━━━ Excerpted data

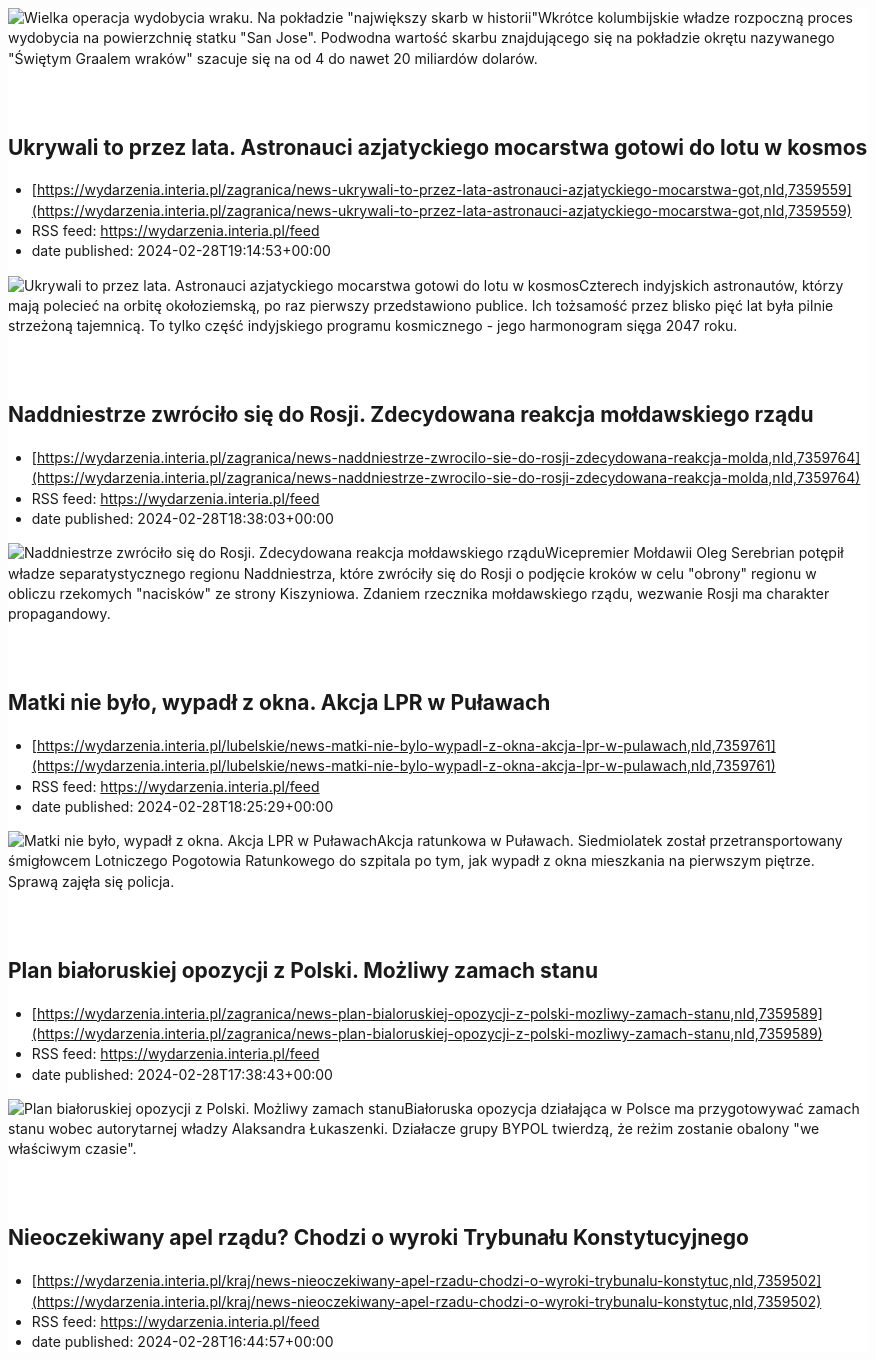 <p><a href="https://wydarzenia.interia.pl/zagranica/news-wielka-operacja-wydobycia-wraku-na-pokladzie-najwiekszy-skar,nId,7359792"><img align="left" alt="Wielka operacja wydobycia wraku. Na pokładzie &quot;największy skarb w historii&quot;" src="https://i.iplsc.com/wielka-operacja-wydobycia-wraku-na-pokladzie-najwiekszy-skar/000IOL2TXANDYPPE-C321.jpg" /></a>Wkrótce kolumbijskie władze rozpoczną proces wydobycia na powierzchnię statku &quot;San Jose&quot;. Podwodna wartość skarbu znajdującego się na pokładzie okrętu nazywanego &quot;Świętym Graalem wraków&quot; szacuje się na od 4 do nawet 20 miliardów dolarów.</p><br clear="all" />

## Ukrywali to przez lata. Astronauci azjatyckiego mocarstwa gotowi do lotu w kosmos
 - [https://wydarzenia.interia.pl/zagranica/news-ukrywali-to-przez-lata-astronauci-azjatyckiego-mocarstwa-got,nId,7359559](https://wydarzenia.interia.pl/zagranica/news-ukrywali-to-przez-lata-astronauci-azjatyckiego-mocarstwa-got,nId,7359559)
 - RSS feed: https://wydarzenia.interia.pl/feed
 - date published: 2024-02-28T19:14:53+00:00

<p><a href="https://wydarzenia.interia.pl/zagranica/news-ukrywali-to-przez-lata-astronauci-azjatyckiego-mocarstwa-got,nId,7359559"><img align="left" alt="Ukrywali to przez lata. Astronauci azjatyckiego mocarstwa gotowi do lotu w kosmos" src="https://i.iplsc.com/ukrywali-to-przez-lata-astronauci-azjatyckiego-mocarstwa-got/000IOKJ8U1OCL1AG-C321.jpg" /></a>Czterech indyjskich astronautów, którzy mają polecieć na orbitę okołoziemską, po raz pierwszy przedstawiono publice. Ich tożsamość przez blisko pięć lat była pilnie strzeżoną tajemnicą. To tylko część indyjskiego programu kosmicznego - jego harmonogram sięga 2047 roku.</p><br clear="all" />

## Naddniestrze zwróciło się do Rosji. Zdecydowana reakcja mołdawskiego rządu
 - [https://wydarzenia.interia.pl/zagranica/news-naddniestrze-zwrocilo-sie-do-rosji-zdecydowana-reakcja-molda,nId,7359764](https://wydarzenia.interia.pl/zagranica/news-naddniestrze-zwrocilo-sie-do-rosji-zdecydowana-reakcja-molda,nId,7359764)
 - RSS feed: https://wydarzenia.interia.pl/feed
 - date published: 2024-02-28T18:38:03+00:00

<p><a href="https://wydarzenia.interia.pl/zagranica/news-naddniestrze-zwrocilo-sie-do-rosji-zdecydowana-reakcja-molda,nId,7359764"><img align="left" alt="Naddniestrze zwróciło się do Rosji. Zdecydowana reakcja mołdawskiego rządu" src="https://i.iplsc.com/naddniestrze-zwrocilo-sie-do-rosji-zdecydowana-reakcja-molda/000IOKYZ14I8J4V7-C321.jpg" /></a>Wicepremier Mołdawii Oleg Serebrian potępił władze separatystycznego regionu Naddniestrza, które zwróciły się do Rosji o podjęcie kroków w celu &quot;obrony&quot; regionu w obliczu rzekomych &quot;nacisków&quot; ze strony Kiszyniowa. Zdaniem rzecznika mołdawskiego rządu, wezwanie Rosji ma charakter propagandowy. </p><br clear="all" />

## Matki nie było, wypadł z okna. Akcja LPR w Puławach
 - [https://wydarzenia.interia.pl/lubelskie/news-matki-nie-bylo-wypadl-z-okna-akcja-lpr-w-pulawach,nId,7359761](https://wydarzenia.interia.pl/lubelskie/news-matki-nie-bylo-wypadl-z-okna-akcja-lpr-w-pulawach,nId,7359761)
 - RSS feed: https://wydarzenia.interia.pl/feed
 - date published: 2024-02-28T18:25:29+00:00

<p><a href="https://wydarzenia.interia.pl/lubelskie/news-matki-nie-bylo-wypadl-z-okna-akcja-lpr-w-pulawach,nId,7359761"><img align="left" alt="Matki nie było, wypadł z okna. Akcja LPR w Puławach" src="https://i.iplsc.com/matki-nie-bylo-wypadl-z-okna-akcja-lpr-w-pulawach/000HGSG520T7HW1H-C321.jpg" /></a>Akcja ratunkowa w Puławach. Siedmiolatek został przetransportowany śmigłowcem Lotniczego Pogotowia Ratunkowego do szpitala po tym, jak wypadł z okna mieszkania na pierwszym piętrze. Sprawą zajęła się policja.</p><br clear="all" />

## Plan białoruskiej opozycji z Polski. Możliwy zamach stanu
 - [https://wydarzenia.interia.pl/zagranica/news-plan-bialoruskiej-opozycji-z-polski-mozliwy-zamach-stanu,nId,7359589](https://wydarzenia.interia.pl/zagranica/news-plan-bialoruskiej-opozycji-z-polski-mozliwy-zamach-stanu,nId,7359589)
 - RSS feed: https://wydarzenia.interia.pl/feed
 - date published: 2024-02-28T17:38:43+00:00

<p><a href="https://wydarzenia.interia.pl/zagranica/news-plan-bialoruskiej-opozycji-z-polski-mozliwy-zamach-stanu,nId,7359589"><img align="left" alt="Plan białoruskiej opozycji z Polski. Możliwy zamach stanu" src="https://i.iplsc.com/plan-bialoruskiej-opozycji-z-polski-mozliwy-zamach-stanu/000IOKKK8AQV8IUQ-C321.jpg" /></a>Białoruska opozycja działająca w Polsce ma przygotowywać zamach stanu wobec autorytarnej władzy Alaksandra Łukaszenki. Działacze grupy BYPOL twierdzą, że reżim zostanie obalony &quot;we właściwym czasie&quot;. </p><br clear="all" />

## Nieoczekiwany apel rządu? Chodzi o wyroki Trybunału Konstytucyjnego
 - [https://wydarzenia.interia.pl/kraj/news-nieoczekiwany-apel-rzadu-chodzi-o-wyroki-trybunalu-konstytuc,nId,7359502](https://wydarzenia.interia.pl/kraj/news-nieoczekiwany-apel-rzadu-chodzi-o-wyroki-trybunalu-konstytuc,nId,7359502)
 - RSS feed: https://wydarzenia.interia.pl/feed
 - date published: 2024-02-28T16:44:57+00:00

━━━━━━

=== Problem details ===
Could you transcribe the entries above word for word, from the line with "- date published: 2024-02-28T17:38:43+00:00" down to the line with "opozycja działająca w", keeping both?

=== Answer to this task ===
 - date published: 2024-02-28T17:38:43+00:00

<p><a href="https://wydarzenia.interia.pl/zagranica/news-plan-bialoruskiej-opozycji-z-polski-mozliwy-zamach-stanu,nId,7359589"><img align="left" alt="Plan białoruskiej opozycji z Polski. Możliwy zamach stanu" src="https://i.iplsc.com/plan-bialoruskiej-opozycji-z-polski-mozliwy-zamach-stanu/000IOKKK8AQV8IUQ-C321.jpg" /></a>Białoruska opozycja działająca w Polsce ma przygotowywać zamach stanu wobec autorytarnej władzy Alaksandra Łukaszenki. Działacze grupy BYPOL twierdzą, że reżim zostanie obalony &quot;we właściwym czasie&quot;. </p><br clear="all" />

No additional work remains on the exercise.